> _What to do_:
Search the listing below for the string "across", then copy every line it appears in.

> _Data under study_:
-=-=-=-=-

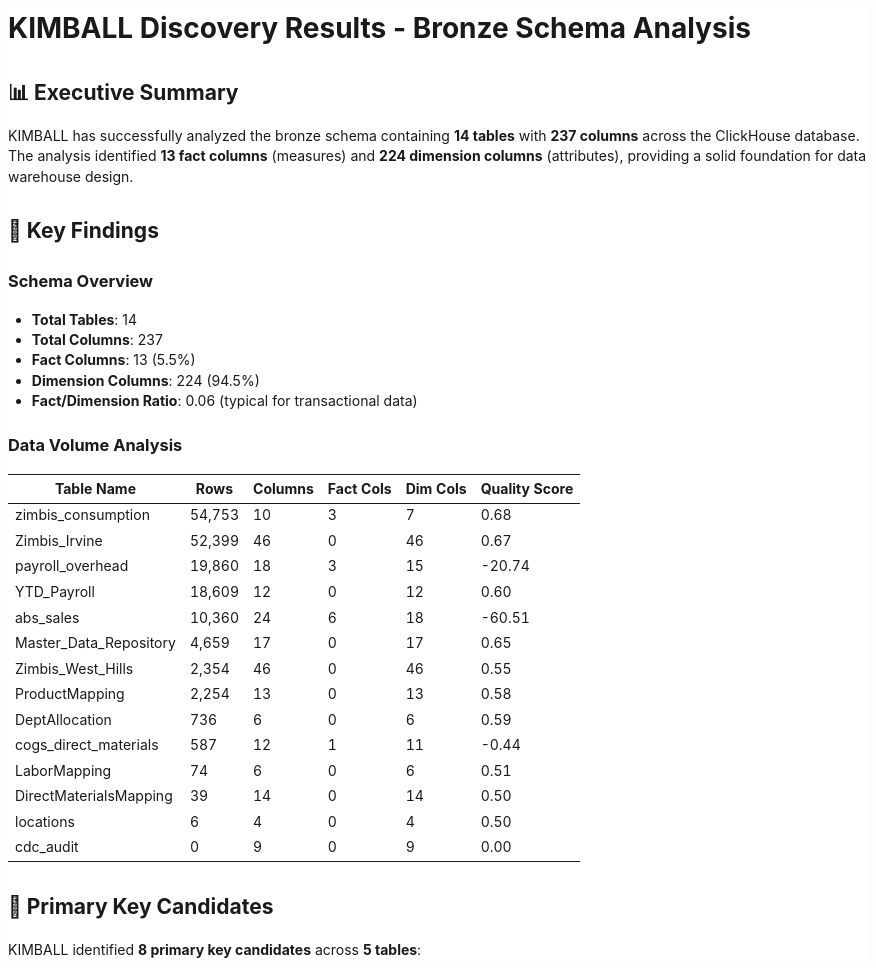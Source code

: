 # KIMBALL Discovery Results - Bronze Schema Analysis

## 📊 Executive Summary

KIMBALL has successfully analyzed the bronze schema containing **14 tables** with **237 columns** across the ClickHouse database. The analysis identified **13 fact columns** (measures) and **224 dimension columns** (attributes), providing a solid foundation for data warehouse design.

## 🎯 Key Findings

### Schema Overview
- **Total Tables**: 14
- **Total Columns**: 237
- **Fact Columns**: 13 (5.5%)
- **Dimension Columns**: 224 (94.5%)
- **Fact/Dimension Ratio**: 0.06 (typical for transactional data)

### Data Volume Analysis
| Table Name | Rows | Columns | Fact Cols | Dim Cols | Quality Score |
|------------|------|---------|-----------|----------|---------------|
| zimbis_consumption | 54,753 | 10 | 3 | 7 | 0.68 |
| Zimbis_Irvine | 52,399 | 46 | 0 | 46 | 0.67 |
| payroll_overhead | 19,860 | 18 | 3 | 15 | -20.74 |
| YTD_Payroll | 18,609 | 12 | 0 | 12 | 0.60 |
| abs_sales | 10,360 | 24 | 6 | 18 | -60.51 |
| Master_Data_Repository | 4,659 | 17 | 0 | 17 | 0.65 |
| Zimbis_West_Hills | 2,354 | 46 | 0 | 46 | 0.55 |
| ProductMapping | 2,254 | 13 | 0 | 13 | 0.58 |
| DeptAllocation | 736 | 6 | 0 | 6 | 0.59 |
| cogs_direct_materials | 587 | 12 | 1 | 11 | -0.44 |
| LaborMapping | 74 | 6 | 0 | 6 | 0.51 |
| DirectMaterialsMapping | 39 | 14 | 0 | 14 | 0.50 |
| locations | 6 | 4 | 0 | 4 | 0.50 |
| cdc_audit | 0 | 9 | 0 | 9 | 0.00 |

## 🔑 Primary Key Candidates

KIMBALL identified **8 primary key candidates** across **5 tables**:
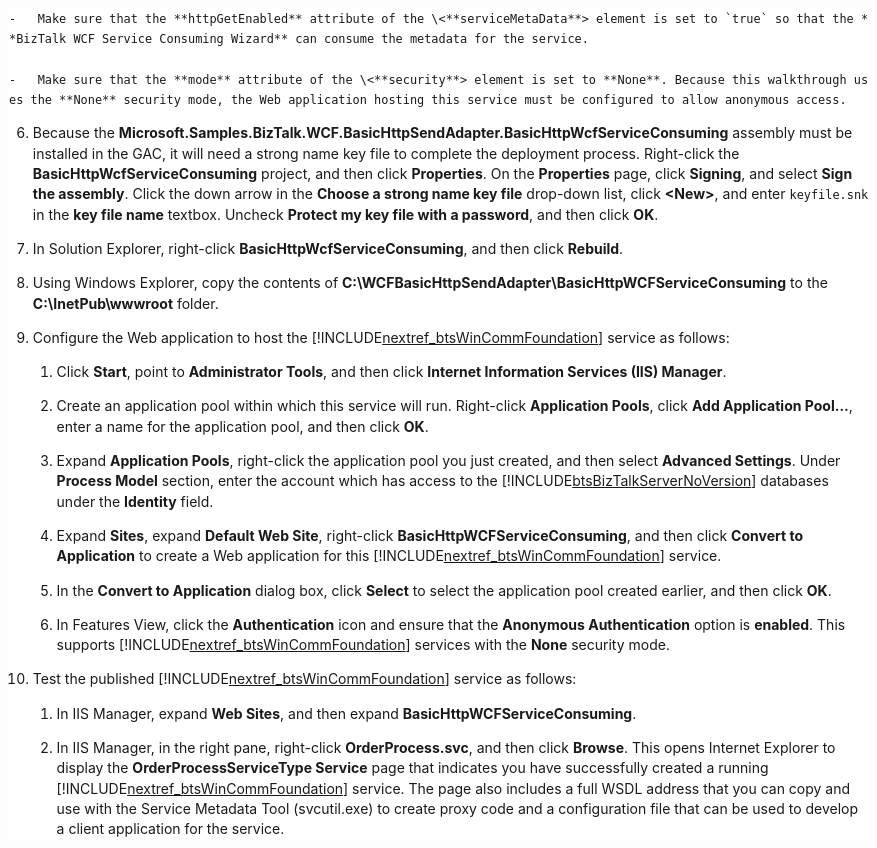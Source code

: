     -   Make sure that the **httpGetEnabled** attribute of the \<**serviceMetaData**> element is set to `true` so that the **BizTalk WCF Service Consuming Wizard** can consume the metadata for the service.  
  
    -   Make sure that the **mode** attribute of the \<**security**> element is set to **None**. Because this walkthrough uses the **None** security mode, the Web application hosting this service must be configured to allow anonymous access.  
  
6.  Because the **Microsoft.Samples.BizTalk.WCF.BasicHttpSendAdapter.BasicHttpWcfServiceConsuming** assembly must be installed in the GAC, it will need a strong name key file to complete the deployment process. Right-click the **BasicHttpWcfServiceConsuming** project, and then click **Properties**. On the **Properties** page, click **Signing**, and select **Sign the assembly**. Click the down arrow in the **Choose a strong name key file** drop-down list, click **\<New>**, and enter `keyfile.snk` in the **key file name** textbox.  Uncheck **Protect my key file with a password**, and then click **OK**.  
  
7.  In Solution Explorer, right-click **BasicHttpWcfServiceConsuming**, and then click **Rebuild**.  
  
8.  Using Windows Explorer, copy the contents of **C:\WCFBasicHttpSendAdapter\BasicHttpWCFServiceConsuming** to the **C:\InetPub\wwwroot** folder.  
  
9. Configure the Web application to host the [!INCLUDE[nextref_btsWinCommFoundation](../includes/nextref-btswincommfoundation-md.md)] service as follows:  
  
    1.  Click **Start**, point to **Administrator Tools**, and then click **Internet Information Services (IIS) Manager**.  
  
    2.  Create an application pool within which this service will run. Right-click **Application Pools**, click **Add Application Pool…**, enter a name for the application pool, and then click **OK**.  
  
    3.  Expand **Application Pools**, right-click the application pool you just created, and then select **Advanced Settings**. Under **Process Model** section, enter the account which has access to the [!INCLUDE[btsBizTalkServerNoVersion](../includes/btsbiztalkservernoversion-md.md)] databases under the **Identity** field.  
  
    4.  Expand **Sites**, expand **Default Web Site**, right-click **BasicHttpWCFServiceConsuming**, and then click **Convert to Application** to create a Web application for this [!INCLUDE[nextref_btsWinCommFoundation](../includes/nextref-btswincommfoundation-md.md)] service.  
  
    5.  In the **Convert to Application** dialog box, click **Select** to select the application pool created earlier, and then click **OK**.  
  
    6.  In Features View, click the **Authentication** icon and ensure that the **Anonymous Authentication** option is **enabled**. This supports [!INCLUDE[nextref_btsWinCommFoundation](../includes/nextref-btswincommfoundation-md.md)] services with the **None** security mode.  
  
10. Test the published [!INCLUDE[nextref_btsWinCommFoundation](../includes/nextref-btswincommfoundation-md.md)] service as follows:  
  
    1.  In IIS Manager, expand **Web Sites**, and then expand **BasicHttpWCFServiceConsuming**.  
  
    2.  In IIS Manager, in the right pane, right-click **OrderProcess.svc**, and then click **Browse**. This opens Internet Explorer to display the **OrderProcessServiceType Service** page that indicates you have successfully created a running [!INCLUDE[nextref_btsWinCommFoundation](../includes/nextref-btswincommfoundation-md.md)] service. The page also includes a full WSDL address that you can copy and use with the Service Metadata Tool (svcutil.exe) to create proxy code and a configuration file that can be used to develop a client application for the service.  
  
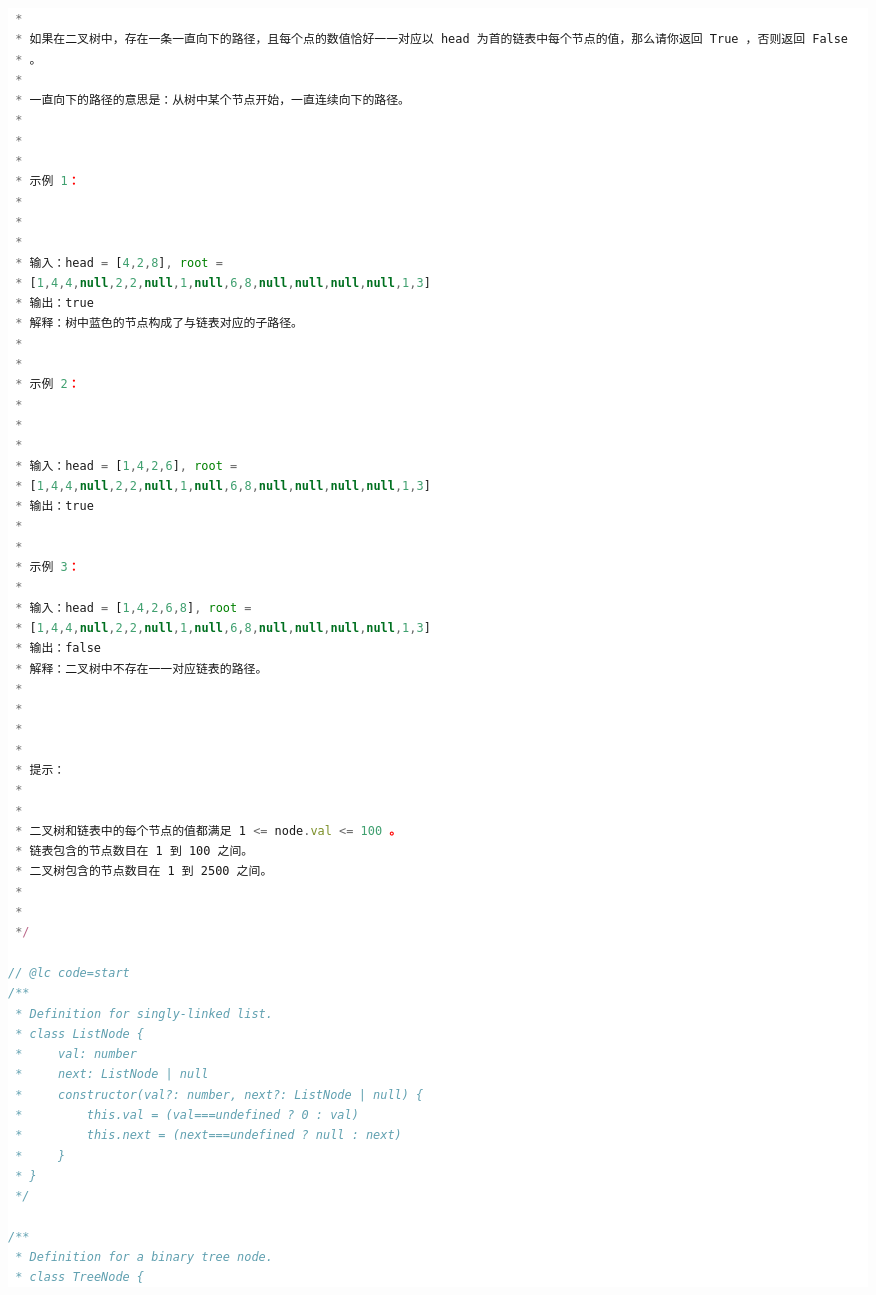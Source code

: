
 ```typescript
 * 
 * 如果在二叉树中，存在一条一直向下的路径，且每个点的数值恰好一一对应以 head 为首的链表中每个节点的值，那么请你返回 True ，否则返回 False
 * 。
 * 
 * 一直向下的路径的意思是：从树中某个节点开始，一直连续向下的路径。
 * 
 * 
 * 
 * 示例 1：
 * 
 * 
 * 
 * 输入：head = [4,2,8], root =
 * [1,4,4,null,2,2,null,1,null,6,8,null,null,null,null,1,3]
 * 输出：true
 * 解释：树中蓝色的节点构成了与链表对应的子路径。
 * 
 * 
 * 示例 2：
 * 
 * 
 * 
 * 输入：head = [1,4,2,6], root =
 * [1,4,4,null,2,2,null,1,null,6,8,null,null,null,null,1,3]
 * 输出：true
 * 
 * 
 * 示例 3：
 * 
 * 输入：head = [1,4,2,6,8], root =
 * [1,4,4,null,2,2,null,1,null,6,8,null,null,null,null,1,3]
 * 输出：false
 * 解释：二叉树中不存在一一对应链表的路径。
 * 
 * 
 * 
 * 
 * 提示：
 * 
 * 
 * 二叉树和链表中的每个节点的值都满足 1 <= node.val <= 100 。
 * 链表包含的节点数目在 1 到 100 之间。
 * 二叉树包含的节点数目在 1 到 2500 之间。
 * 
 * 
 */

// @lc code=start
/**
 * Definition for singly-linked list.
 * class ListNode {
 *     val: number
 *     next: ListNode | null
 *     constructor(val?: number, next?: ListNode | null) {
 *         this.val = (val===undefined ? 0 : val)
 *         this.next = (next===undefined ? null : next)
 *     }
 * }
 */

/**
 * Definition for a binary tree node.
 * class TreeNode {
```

-=-=-=-=-

> _Result for this task_:
KIMBALL has successfully analyzed the bronze schema containing **14 tables** with **237 columns** across the ClickHouse database. The analysis identified **13 fact columns** (measures) and **224 dimension columns** (attributes), providing a solid foundation for data warehouse design.
KIMBALL identified **8 primary key candidates** across **5 tables**:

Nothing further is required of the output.